Suddenly the whole scene took on (for me) all of the aspects of theater and magic and the mysteries of the occult. Shades of Harry Potter! All of it; from watching the faithful so mesmerized by endless hours of watching that chimney for the tell-tale sign of white smoke, to the celebratory announcement that came after a relatively short period of negotiation and consensus.

The elaborate vestments (and one can hardly consider them other than costumes) scarlet splashed everywhere -- the lavishly beautiful interior images of the Papal Palace and the Sistine Chapel in a world reeling from "wars and rumors of wars," continuing genocide, devastating bombings; out of control AIDS epidemics ravaging already long suffering and exploited Third World populations; unprecedented natural disasters involving tragic loss of life and property; no longer deniable effects of global warming; economies on the edge of collapse; and corporatism that threatens the sovereignty of all nations on the planet. What can account for the world's ability to compartmentalize all of that so effectively -- and to pinpoint all of our attention on 171 elegantly red-robed and blessed-beanied Catholic Cardinals in the process of naming a new Pope? He is, after all, only one leader of a single denomination in a world with multiple belief systems with multiple dieties and/or avatars charged with the responsibility of saving souls (or not) or guiding their flocks through the endless privileges and pitfalls of reincarnation.

If ever there was proof of the dominance of European religious systems (both Catholic and Protestant), this past month of observances has provided it. That organized religions should be playing such a prominent role in our daily lives should come as no surprise given the decline in the educational system in this country. By default we're falling into the same kinds of religious fundamentalism that so marks current Mideastern internal political unrest. Given another generation or two, one might well expect that those small nations will discover the freedoms inherent when church and state are held separate. Allowing them to --- without interference -- evolve toward the obvious may be the secret to achieving world peace.

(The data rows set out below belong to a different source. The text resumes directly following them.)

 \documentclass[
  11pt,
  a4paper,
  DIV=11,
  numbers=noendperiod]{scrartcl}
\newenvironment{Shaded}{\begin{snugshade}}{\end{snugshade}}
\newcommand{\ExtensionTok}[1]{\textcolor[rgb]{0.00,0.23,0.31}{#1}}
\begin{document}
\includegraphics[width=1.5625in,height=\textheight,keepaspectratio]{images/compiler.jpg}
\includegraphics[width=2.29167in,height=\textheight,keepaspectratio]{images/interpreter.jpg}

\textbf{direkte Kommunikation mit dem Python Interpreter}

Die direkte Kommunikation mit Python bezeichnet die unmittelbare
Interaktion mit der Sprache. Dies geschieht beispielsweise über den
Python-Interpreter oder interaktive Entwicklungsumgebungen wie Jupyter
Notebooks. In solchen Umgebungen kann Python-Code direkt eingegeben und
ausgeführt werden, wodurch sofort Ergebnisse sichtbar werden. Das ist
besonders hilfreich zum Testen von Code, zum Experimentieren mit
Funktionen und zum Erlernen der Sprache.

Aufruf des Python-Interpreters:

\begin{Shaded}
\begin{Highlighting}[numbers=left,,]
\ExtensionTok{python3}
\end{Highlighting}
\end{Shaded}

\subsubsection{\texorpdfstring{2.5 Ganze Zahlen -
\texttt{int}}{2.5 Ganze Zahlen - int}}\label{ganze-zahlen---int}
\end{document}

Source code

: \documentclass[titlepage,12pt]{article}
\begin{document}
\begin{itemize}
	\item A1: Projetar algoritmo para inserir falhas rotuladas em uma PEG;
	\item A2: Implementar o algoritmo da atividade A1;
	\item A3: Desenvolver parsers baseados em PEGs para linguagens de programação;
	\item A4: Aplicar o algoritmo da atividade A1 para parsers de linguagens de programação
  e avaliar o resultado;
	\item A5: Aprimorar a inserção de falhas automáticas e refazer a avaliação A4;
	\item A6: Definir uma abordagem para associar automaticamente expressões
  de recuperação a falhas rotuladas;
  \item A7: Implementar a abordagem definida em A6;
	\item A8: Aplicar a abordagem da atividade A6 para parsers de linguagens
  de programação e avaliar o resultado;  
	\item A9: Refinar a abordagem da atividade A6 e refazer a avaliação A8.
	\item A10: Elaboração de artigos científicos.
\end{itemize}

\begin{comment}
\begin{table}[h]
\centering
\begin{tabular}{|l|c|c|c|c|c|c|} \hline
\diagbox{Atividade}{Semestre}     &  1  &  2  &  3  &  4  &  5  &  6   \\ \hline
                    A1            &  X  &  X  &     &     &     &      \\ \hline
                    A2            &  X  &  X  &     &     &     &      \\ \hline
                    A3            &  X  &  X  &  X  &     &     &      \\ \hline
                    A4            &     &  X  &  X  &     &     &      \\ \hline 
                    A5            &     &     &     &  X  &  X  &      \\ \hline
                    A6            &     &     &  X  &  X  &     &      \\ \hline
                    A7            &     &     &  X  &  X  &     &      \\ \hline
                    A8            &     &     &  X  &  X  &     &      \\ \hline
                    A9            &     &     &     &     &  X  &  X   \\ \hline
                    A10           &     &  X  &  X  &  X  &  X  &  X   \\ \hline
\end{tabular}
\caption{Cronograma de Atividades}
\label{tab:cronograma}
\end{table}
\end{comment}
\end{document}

There are among our elected officials a number who might be quite comfortable in the roles of the Mullahs and Imams of the Mideast. There seems little difference between those scenes of all males sitting in worship on their prayer rugs in temples of Iraq and Iran and Afghanistan -- and the images of those Cardinals marching off into their Holy Conclave with nary a woman in sight. It's all a matter of degree. One might suspect that -- given their wont -- if the church had not been challenged over the decades here in this country and in much of the developed world, women would still not have the vote, been allowed to own property, or, even themselves! Even the control of our own bodies has again fallen into question of late, and may well be soon lost to those proclaiming a reverence for life (only not ours).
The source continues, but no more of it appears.